A Restinga foi escolhida para ser o primeiro bairro de Porto Alegre e receber uma feira do livro nos moldes da feira que ocorre há décadas no centro da cidade. A iniciativa de descentralização inédita promovida pela Câmara Rio-Grandense do Livro e pelo Ponto de Cultura Africanidade será realizada nos dias 17 e 18 de maio. Inicialmente seria realizada nos dias 26 e 27 de abril, mas o evento foi transferido por questões climáticas.

A proposta da 1ª Feira do Livro da Restinga é ofertar uma ampla gama de livros a preços populares e dar visibilidade a autores, artistas e coletivos culturais do bairro, que, com mais de 60 mil habitantes, é um dos mais populosos da Capital. Nesta edição de estreia, o patrono será o diretor e pesquisador de teatro Jessé Oliveira, fundador e diretor do grupo Caixa-Preta e pioneiro no desenvolvimento do teatro negro e contemporâneo gaúcho.

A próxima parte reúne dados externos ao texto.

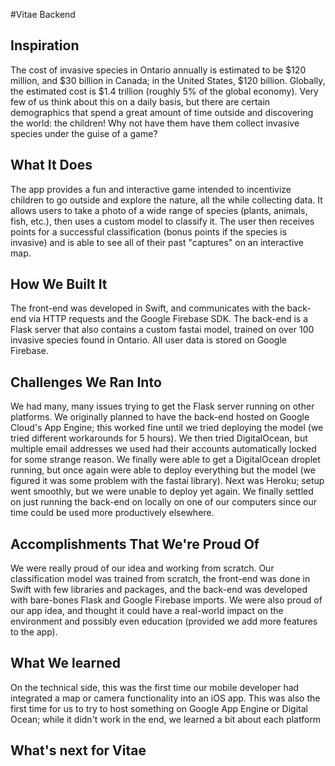 #Vitae Backend

## Inspiration
The cost of invasive species in Ontario annually is estimated to be $120 million,
and $30 billion in Canada; in the United States,  $120 billion. Globally, the estimated cost
is $1.4 trillion (roughly 5% of the global economy). Very few of us think about this on
a daily basis, but there are certain demographics that spend a great amount of time 
outside and discovering the world: the children! Why not have them have them collect
invasive species under the guise of a game?

## What It Does
The app provides a fun and interactive game intended to incentivize children to go outside
and explore the nature, all the while collecting data. It allows users to take a photo of 
a wide range of species (plants, animals, fish, etc.), then uses a custom model to classify 
it. The user then receives points for a successful classification (bonus points if the 
species is invasive) and is able to see all of their past "captures" on an interactive map.

## How We Built It
The front-end was developed in Swift, and communicates with the back-end via HTTP requests
and the Google Firebase SDK. The back-end is a Flask server that also contains a custom 
fastai model, trained on over 100 invasive species found in Ontario. All user data is stored
on Google Firebase.

## Challenges We Ran Into
We had many, many issues trying to get the Flask server running on other platforms. We originally
planned to have the back-end hosted on Google Cloud's App Engine; this worked fine until we tried
deploying the model (we tried different workarounds for 5 hours). We then tried DigitalOcean, but
multiple email addresses we used had their accounts automatically locked for some strange reason.
We finally were able to get a DigitalOcean droplet running, but once again were able to deploy 
everything but the model (we figured it was some problem with the fastai library). Next was Heroku;
setup went smoothly, but we were unable to deploy yet again. We finally settled on just running the 
back-end on locally on one of our computers since our time could be used more productively elsewhere.

## Accomplishments That We're Proud Of
We were really proud of our idea and working from scratch. Our classification model was trained
 from scratch, the front-end was done in Swift with few libraries and packages, and the back-end
 was developed with bare-bones Flask and Google Firebase imports. We were also proud of our app
 idea, and thought it could have a real-world impact on the environment and possibly even education 
 (provided we add more features to the app).

## What We learned
On the technical side, this was the first time our mobile developer had integrated a map or camera
functionality into an iOS app. This was also the first time for us to try to host something on 
Google App Engine or Digital Ocean; while it didn't work in the end, we learned a bit about each 
platform 

## What's next for Vitae
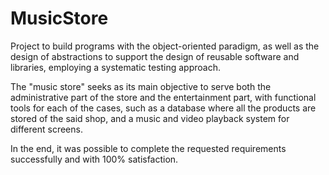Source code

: # MusicStore
Project to build programs with the object-oriented paradigm, as well as the design of abstractions to support the design of reusable software and libraries, employing a systematic testing approach.

The "music store" seeks as its main objective to serve both the administrative part of the store and the entertainment part, with functional tools for each of the cases, such as a database where all the products are stored of the said shop, and a music and video playback system for different screens.

In the end, it was possible to complete the requested requirements successfully and with 100% satisfaction.
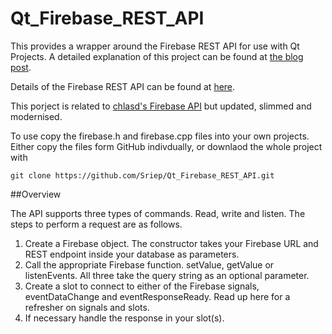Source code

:# Qt_Firebase_REST_API

This provides a wrapper around the Firebase REST API for use with Qt Projects. A detailed explanation of this project can be found at [the blog post](http://piersshepperson.co.uk/programming/2017/06/26/firebase-database-rest-api-qt/). 

Details of the Firebase REST API can be found at [here](https://firebase.google.com/docs/reference/rest/database/).

This porject is related to [chlasd's Firebase API](https://github.com/clkasd/qt-firebaseapi) but updated, slimmed and modernised.

To use copy the firebase.h and firebase.cpp files into your own projects. Either copy the files form GitHub indivdually, or downlaod the whole project with 

`git clone https://github.com/Sriep/Qt_Firebase_REST_API.git`

##Overview

The API supports three types of commands. Read, write and listen. The steps to perform a request are as follows.

1. Create a Firebase object. The constructor takes your Firebase URL and REST endpoint inside your database as parameters.
2. Call the appropriate Firebase function. setValue, getValue or listenEvents. All three take the query string as an optional parameter.
3. Create a slot to connect to either of the Firebase signals, eventDataChange and eventResponseReady. Read up here for a refresher on signals and slots.
4. If necessary handle the response in your slot(s).





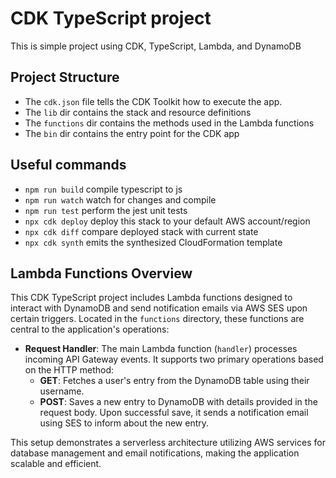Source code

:# CDK TypeScript project

This is simple project using CDK, TypeScript, Lambda, and DynamoDB

## Project Structure

- The `cdk.json` file tells the CDK Toolkit how to execute the app.
- The `lib` dir contains the stack and resource definitions
- The `functions` dir contains the methods used in the Lambda functions
- The `bin` dir contains the entry point for the CDK app

## Useful commands

- `npm run build` compile typescript to js
- `npm run watch` watch for changes and compile
- `npm run test` perform the jest unit tests
- `npx cdk deploy` deploy this stack to your default AWS account/region
- `npx cdk diff` compare deployed stack with current state
- `npx cdk synth` emits the synthesized CloudFormation template

## Lambda Functions Overview

This CDK TypeScript project includes Lambda functions designed to interact with DynamoDB and send notification emails via AWS SES upon certain triggers. Located in the `functions` directory, these functions are central to the application's operations:

- **Request Handler**: The main Lambda function (`handler`) processes incoming API Gateway events. It supports two primary operations based on the HTTP method:
  - **GET**: Fetches a user's entry from the DynamoDB table using their username.
  - **POST**: Saves a new entry to DynamoDB with details provided in the request body. Upon successful save, it sends a notification email using SES to inform about the new entry.

This setup demonstrates a serverless architecture utilizing AWS services for database management and email notifications, making the application scalable and efficient.
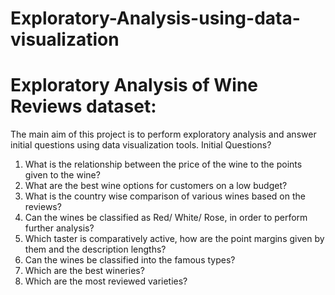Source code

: # Exploratory-Analysis-using-data-visualization
# Exploratory Analysis of Wine Reviews dataset:
The main aim of this project is to perform exploratory analysis and answer initial questions using data visualization tools.
Initial Questions?  
1.	What is the relationship between the price of the wine to the points given to the wine?
2.	What are the best wine options for customers on a low budget? 
3.	What is the country wise comparison of various wines based on the reviews?
4.	Can the wines be classified as Red/ White/ Rose, in order to perform further analysis?
5.	Which taster is comparatively active, how are the point margins given by them and the description lengths?
6.	Can the wines be classified into the famous types?
7.	Which are the best wineries?
8.	Which are the most reviewed varieties?

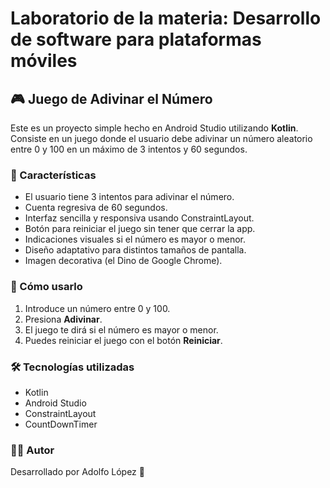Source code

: # Laboratorio de la materia: Desarrollo de software para plataformas móviles

## 🎮 Juego de Adivinar el Número

Este es un proyecto simple hecho en Android Studio utilizando **Kotlin**.  
Consiste en un juego donde el usuario debe adivinar un número aleatorio entre 0 y 100 en un máximo de 3 intentos y 60 segundos.

### 📱 Características

- El usuario tiene 3 intentos para adivinar el número.
- Cuenta regresiva de 60 segundos.
- Interfaz sencilla y responsiva usando ConstraintLayout.
- Botón para reiniciar el juego sin tener que cerrar la app.
- Indicaciones visuales si el número es mayor o menor.
- Diseño adaptativo para distintos tamaños de pantalla.
- Imagen decorativa (el Dino de Google Chrome).

### 🧪 Cómo usarlo

1. Introduce un número entre 0 y 100.
3. Presiona **Adivinar**.
4. El juego te dirá si el número es mayor o menor.
5. Puedes reiniciar el juego con el botón **Reiniciar**.

### 🛠 Tecnologías utilizadas

- Kotlin
- Android Studio
- ConstraintLayout
- CountDownTimer

### 🧑‍💻 Autor
Desarrollado por Adolfo López 🚀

A iniciativa insere-se na programação do Abril Livro promovido pela Câmara Rio-Grandense do Livro. Será realizada na Av. Macedônia, próximo ao Centro de Comunidade Restinga (Cecores), das 9h às 18h nos dois dias. A programação terá contação de histórias, apresentações de dança, música, poesia e slam, rodas de conversa e oficinas. Além de tendas de autógrafos, de slammers e de escritores da Restinga (confira no final da matéria).

Janela para a produção literária da comunidade

Liderança comunitária e coordenador do Ponto de Cultura Africanidade, José Luís Ventura celebra a proposta da 1ª Feira do Livro da Restinga de divulgar o trabalho de escritores e escritoras anônimos. Conhecido como Mestre Ventura, ele afirma que o bairro tem uma potente produção literária que não entra no mercado e acaba não sendo conhecida.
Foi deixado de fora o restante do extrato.